Am führte die belangte Behörde eine mündliche Verhandlung durch. Dabei legte der lärmtechnische Amtssachverständige dar, dass ausgehend von den Werten aufgrund der Messung vom anstelle von 45 Minuten ca. eine Stunde Betriebszeit des Mobilbaggers zulässig wäre, um den im Gutachten vom ausgewiesenen Anlagenimmissionspegel einhalten zu können.

Mit dem nunmehr angefochtenen Bescheid vom hob die belangte Behörde den Bescheid des LH vom gemäß § 66 Abs. 4 AVG auf.

Begründend führte sie nach Wiedergabe des bisherigen Verfahrensganges und nach Hinweis auf die §§ 62 Abs. 3 und 43 Abs. 1 AWG 2002 aus, es zeige sich anhand der in den Akten erliegenden gewerbetechnischen und medizinischen Gutachten, dass es durch den Betrieb der Anlage für (näher genannte) Wohnnachbarn zu einer unzumutbaren Belästigung durch Lärm bzw. zu einer Gesundheitsbeeinträchtigung komme, was aus der Überschreitung der Immissionspegel resultiere. Wie sich aus dem Gutachten vom bzw. aus der mündlichen Verhandlung ergebe, seien als Maßnahmen zur Erreichung dieses Wertes entweder die Einschränkung der Betriebszeit des Mobilbaggers auf ca. 1 Stunde oder ansonsten bauliche Maßnahmen erforderlich.

Im Lichte dieser Ausführungen komme nach § 62 Abs. 3 AWG 2002 als Maßnahme zum Schutz der nach § 43 leg. cit. wahrzunehmenden Interessen im gegenständlichen Fall nicht nur die Vorschreibung nachträglicher Auflagen, sondern ebenso die Erstellung und Durchführung eines Sanierungskonzeptes in Betracht.
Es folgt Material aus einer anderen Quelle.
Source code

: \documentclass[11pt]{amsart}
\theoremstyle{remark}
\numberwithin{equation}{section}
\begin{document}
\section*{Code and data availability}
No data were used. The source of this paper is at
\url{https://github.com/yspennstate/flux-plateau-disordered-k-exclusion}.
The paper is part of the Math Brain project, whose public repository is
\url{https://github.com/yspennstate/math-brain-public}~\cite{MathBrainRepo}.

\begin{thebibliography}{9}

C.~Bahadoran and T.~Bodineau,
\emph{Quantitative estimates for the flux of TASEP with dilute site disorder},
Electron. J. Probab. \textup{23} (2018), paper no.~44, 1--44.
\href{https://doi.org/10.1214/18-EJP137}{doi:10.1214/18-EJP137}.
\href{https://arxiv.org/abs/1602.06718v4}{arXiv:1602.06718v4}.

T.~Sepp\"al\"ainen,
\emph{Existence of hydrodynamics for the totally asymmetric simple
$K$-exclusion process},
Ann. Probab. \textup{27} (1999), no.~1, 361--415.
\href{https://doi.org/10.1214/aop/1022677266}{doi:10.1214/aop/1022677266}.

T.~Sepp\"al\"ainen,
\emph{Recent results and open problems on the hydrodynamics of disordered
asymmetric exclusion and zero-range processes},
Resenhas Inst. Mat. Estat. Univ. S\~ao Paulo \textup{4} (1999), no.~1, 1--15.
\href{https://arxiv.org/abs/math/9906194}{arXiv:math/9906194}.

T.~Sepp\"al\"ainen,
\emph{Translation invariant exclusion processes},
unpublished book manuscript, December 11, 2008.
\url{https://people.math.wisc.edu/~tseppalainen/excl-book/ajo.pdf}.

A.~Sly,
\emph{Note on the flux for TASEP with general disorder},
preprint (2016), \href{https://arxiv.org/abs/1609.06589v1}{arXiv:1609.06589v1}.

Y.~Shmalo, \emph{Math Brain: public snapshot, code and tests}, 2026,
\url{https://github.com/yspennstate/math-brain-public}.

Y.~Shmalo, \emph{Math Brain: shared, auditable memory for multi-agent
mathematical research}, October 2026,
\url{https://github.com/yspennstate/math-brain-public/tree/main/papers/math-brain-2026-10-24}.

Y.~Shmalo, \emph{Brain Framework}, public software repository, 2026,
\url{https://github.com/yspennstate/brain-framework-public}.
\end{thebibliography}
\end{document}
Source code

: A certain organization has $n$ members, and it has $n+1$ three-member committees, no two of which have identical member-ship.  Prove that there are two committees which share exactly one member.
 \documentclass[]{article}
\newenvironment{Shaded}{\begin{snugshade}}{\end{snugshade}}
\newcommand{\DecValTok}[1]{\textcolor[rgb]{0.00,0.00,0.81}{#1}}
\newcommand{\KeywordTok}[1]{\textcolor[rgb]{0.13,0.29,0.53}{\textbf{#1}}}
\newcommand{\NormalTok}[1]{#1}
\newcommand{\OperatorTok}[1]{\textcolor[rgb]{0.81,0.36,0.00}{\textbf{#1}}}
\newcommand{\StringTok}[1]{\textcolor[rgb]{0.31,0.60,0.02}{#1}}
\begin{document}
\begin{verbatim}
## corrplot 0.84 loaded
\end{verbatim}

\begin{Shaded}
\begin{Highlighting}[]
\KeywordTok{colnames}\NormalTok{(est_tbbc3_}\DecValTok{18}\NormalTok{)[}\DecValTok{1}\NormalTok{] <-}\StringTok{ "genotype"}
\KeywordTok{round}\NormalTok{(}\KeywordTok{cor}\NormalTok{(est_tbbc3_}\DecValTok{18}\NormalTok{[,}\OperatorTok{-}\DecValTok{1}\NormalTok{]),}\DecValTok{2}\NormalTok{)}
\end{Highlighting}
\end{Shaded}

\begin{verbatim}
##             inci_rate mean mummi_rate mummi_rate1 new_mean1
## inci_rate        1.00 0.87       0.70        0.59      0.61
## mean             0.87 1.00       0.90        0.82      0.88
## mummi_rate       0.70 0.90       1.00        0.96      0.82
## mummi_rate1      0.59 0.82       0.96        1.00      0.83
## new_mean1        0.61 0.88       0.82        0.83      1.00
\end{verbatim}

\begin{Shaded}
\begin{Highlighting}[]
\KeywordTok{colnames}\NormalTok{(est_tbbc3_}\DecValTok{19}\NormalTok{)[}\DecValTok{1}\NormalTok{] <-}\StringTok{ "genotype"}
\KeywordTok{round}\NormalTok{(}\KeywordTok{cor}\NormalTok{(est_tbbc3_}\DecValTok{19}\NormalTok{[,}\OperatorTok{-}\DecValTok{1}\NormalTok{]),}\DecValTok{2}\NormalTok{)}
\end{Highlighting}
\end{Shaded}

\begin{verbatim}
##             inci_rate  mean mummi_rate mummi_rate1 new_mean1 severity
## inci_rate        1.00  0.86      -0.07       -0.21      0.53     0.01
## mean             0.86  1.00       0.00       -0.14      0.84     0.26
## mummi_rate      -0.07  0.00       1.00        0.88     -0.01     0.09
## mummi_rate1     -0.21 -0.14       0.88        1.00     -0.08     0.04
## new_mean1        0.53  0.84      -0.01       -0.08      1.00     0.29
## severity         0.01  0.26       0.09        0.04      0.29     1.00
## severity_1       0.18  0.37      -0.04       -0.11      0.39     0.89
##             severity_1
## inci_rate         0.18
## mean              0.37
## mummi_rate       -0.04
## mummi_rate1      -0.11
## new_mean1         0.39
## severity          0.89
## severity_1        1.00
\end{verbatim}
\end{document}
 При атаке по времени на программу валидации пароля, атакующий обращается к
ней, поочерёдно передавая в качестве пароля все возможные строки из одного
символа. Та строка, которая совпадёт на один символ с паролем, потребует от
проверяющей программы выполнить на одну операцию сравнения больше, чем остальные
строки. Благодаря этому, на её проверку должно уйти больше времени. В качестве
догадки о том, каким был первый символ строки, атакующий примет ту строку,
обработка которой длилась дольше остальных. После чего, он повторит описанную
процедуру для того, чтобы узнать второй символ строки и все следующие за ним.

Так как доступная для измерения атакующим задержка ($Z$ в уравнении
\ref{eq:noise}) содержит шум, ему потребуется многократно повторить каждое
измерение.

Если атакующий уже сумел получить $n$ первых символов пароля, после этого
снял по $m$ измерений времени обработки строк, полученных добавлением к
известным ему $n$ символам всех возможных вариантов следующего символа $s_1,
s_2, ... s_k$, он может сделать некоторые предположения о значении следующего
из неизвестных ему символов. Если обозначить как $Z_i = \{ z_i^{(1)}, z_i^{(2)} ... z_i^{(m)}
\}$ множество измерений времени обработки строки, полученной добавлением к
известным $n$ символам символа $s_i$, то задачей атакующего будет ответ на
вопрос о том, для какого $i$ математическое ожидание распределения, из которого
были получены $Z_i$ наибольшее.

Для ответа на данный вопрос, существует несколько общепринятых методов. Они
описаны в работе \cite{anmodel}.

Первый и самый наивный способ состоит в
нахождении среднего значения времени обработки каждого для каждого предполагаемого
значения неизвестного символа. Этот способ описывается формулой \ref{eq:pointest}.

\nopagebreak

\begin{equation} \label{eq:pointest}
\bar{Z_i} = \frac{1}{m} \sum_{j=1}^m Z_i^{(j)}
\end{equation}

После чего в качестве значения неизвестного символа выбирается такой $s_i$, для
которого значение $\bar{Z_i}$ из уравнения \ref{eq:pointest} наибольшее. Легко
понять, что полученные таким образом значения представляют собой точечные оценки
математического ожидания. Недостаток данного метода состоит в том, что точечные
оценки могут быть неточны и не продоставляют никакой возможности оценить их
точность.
Nach Rechtsprechung des Verwaltungsgerichtshofes zur vergleichbaren Bestimmung des § 79 GewO 1994 sei die Vorschreibung eines Sanierungskonzeptes für jenen Fall vorgesehen, in dem der Schutz der wahrzunehmenden Interessen Maßnahmen erfordere, die dem Betriebsinhaber als Auflagen nicht vorgeschrieben werden könnten, weil sie die genehmigte Betriebsanlage in ihrem Wesen veränderten. Seien die erforderlichen Auflagen "wesensverändernd", habe sich die Behörde darauf zu beschränken, dem Betriebsinhaber die Vorlage eines Konzeptes zur Sanierung der festgestellten Mängel vorzuschreiben. Das Ziel der Sanierung liege in der Behebung der festgestellten Mängel.

Diese für die GewO 1994 entwickelte Judikatur sei auch im Bereich des Anlagenrechtes nach dem AWG 2002 anwendbar. Somit sei zunächst zu prüfen gewesen, ob die Auflage, den konsensgemäßen Baggerbetrieb von 4,5 Stunden auf 1 Stunde einzuschränken, eine Auflage darstelle, welche wesensverändernd sei.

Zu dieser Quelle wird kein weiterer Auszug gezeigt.